Tonight feels more like a Bowie song than a Pop song. Which is cool and all because it, of course, is a Bowie song, who recorded a ska(!) fueled version of it for 1984’s Tonight even though this does blow that version out of the water. Just a nice little rock song, little more. Success on the other hand fits Pop like a glove. A big swaggering weird glam-rock number where he can screech HERE COMES A SUCCESS a whole lot and name all the luxury stuff he is getting. Big old bar-band vibe to this with the loud high pitched solo and hand claps coming together, such a great little tune. Turn Blue is a bit of a boring blues song that never really goes anywhere and is by far the weakest thing on here.

Which leads to Neighborhood Threat, a gem of a Pop tune.
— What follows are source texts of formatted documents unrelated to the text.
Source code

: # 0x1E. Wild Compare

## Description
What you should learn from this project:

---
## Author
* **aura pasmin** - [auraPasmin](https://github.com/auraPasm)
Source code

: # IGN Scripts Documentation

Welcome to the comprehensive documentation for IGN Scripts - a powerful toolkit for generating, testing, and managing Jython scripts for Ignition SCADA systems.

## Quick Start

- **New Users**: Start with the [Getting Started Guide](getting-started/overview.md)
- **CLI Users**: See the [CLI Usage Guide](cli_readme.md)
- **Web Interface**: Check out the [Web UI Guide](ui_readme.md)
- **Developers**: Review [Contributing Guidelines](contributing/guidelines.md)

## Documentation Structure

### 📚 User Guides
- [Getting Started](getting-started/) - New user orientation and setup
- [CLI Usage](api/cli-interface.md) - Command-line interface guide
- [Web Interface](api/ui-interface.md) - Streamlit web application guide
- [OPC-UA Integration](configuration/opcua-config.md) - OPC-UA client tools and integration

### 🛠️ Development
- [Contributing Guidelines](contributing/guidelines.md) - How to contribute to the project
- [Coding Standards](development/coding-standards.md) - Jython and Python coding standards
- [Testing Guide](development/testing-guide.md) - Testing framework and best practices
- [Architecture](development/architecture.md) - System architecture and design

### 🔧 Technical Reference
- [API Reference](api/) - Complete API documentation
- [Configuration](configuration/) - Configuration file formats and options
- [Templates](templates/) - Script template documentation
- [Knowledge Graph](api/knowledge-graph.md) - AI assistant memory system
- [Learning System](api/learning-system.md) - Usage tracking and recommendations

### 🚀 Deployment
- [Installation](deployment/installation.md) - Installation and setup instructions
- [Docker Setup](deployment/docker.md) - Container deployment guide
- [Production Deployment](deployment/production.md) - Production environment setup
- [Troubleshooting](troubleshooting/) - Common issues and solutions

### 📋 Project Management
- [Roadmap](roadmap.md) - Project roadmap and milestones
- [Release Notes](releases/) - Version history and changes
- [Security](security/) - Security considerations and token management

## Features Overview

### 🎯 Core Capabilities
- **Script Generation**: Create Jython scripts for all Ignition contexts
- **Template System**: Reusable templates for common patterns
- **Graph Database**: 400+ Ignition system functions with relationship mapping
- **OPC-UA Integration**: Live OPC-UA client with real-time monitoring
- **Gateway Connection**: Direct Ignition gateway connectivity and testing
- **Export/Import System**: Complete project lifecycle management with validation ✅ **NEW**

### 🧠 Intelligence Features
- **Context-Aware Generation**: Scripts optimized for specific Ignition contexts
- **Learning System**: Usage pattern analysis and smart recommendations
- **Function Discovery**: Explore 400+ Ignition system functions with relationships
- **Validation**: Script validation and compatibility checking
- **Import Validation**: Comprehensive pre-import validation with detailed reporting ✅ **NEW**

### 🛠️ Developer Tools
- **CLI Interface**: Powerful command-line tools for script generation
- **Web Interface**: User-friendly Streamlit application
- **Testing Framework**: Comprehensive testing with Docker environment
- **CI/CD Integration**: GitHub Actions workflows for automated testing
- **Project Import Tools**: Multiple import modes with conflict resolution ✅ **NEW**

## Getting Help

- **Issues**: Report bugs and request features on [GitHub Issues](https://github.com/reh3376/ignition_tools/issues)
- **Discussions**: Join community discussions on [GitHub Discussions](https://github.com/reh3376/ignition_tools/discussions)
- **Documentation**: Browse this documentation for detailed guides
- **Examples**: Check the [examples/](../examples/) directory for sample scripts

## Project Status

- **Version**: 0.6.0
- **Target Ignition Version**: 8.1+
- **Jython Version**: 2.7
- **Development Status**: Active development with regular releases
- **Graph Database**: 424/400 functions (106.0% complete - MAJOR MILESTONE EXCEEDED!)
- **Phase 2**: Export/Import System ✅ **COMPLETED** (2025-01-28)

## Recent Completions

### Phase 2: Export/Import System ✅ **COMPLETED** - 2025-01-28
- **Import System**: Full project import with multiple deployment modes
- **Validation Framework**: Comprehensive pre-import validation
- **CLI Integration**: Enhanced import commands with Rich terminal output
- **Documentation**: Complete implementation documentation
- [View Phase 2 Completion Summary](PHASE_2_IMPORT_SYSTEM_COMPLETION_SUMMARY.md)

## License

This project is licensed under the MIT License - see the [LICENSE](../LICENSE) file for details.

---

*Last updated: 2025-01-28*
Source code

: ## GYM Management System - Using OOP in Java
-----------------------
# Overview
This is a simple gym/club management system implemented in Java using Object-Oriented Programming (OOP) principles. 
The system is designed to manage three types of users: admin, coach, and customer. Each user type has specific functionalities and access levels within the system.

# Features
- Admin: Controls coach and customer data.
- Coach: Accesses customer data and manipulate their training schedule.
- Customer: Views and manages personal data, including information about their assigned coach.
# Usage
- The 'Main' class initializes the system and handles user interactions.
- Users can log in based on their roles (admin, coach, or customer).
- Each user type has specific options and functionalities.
Just such an ugly like 3.5 minutes of murky guitar solos and piano with Pop yelling over it about the threat of the neighborhood. It’s for me the perfect mix between what Bowie brought to this record and Pop’s personal styling, God the jaunty piano in this being upsurged by the swampy echo bass is such a good sound.

Fall In Love With Me is a perfect ending. 6.5 minutes of bluesy, slow debauchery of Pop trying to get some girl to fall in love with him in a Berlin saloon. Slowly speeding up, getting louder and ending on a strong little organ solo. A perfect way to get this weird slice of vinyl out of my life.

Lust For Life is a cult artist hitting gold for once through a mix of circumstances and just never stopping charisma. It’s just a really solid rock record that feels a lot more calculated than most stuff Pop had done so far. Gone is the anarchism of The Stooges and in comes an album that is ‘raw’, but also strangely ready for the airwaves. While he would have several hits (and good records) later this is for sure the top of Pop being anything close to a star, but he seems happy with his grandfather of punk thing he’d still got going for him.